FootBall: Sample Sports News
Barcelona‘s hopes of signing a successor to their departing goalkeeper Víctor Valdés and the teenager dubbed “the new Lionel Messi” – Dinamo Zagreb’s Alen Halilovic – have been hit after they had a year-long transfer ban imposed for breaching Fifa‘s rules on the transfer of players aged under 18.
The ban raises serious questions about the club’s immediate future, with Fifa applying the sanction against Barça for signing 10 minor players and committing “several other concurrent infringements”. They have been fined £305,000 and if the punishment stands they will not be able to sign players until the summer of 2015.
Barça will appeal against Fifa’s decision via the court of arbitration for sport, but the news comes as a blow for the Catalan club and is the latest in a string of recent embarrassments for the board. It casts doubt over moves already agreed for the £10m Borussia Mönchengladbach goalkeeper Marc-André ter Stegen and the 17-year-old Croat Halilovic, who turns 18 in June. Stegen was seen as the successor to Valdés, who is out for seven months with a knee injury and has said he is leaving the club in the summer.
Ter Stergen told the Kolner Express newspaper in Germany that he was still planning to leave Gladbach in the summer, but that he was uncertain of Barcelona’s situation.
“I have not heard anything about it and do not know what you want from me now,” he said. “I only know that at the end of this season I will leave Borussia Mönchengladbach.”
The Spanish champions have a number of promising South Korean youngsters on the books, including the highly rated Lee Seung-woo, plus many other under-18s from Cameroon. The players in question were registered and participated in competitions with the club between 2009 and 2013, while the Spanish Football Federation, RFEF, has also been sanctioned by Fifa for the same breaches.

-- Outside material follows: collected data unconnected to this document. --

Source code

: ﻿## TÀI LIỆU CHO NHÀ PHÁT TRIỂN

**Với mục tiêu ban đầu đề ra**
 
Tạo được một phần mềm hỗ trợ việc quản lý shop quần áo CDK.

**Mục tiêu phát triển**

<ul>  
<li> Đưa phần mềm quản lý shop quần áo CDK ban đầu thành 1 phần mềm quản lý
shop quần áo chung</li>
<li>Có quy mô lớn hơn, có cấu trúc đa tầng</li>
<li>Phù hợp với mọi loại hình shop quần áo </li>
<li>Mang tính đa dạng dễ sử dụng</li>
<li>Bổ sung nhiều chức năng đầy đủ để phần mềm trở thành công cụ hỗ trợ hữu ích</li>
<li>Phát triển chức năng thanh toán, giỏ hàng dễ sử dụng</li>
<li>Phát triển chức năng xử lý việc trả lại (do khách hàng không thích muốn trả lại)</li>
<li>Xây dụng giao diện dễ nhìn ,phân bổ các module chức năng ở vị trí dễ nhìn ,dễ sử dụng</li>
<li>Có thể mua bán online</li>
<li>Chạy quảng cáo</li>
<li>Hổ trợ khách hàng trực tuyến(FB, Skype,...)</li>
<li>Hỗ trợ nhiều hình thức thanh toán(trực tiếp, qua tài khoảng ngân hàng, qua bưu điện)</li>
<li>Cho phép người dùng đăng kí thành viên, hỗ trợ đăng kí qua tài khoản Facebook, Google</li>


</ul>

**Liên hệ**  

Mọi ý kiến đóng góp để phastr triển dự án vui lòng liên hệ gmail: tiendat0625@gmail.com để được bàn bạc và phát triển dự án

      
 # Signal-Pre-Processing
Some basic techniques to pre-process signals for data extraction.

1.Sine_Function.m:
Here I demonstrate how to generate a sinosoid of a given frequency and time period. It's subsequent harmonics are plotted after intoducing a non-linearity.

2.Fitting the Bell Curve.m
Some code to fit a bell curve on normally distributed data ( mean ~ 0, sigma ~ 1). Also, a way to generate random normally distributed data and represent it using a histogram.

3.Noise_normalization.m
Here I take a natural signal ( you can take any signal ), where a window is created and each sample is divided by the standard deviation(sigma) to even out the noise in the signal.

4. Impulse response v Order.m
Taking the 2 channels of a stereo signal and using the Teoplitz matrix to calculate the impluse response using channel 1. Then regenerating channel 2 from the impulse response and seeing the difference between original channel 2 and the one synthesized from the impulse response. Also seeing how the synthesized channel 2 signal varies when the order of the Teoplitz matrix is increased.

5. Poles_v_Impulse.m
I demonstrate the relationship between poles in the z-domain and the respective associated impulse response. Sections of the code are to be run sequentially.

Fifa said in a statement: “FC Barcelona has been found to be in breach of article 19 of the regulations in the case of 10 minor players and to have committed several other concurrent infringements in the context of other players.
“The disciplinary committee regarded the infringements as serious and decided to sanction the club with a transfer ban at both national and international level for two complete and consecutive transfer periods, together with a fine of 450,000 Swiss francs. Additionally, the club was granted a period of 90 days in which to regularise the situation of all minor players concerned.”
Fifa prohibits the international transfers of players under the age of 18, unless the two clubs involved are both within the European Union or the border being crossed is less than 50km from a player’s home, or the player’s parents move to the country in which the new club is located for reasons not linked to football.
The Fifa statement added: “The disciplinary committee emphasised that the protection of minors in the context of international transfers is an important social and legal issue that concerns all stakeholders in football.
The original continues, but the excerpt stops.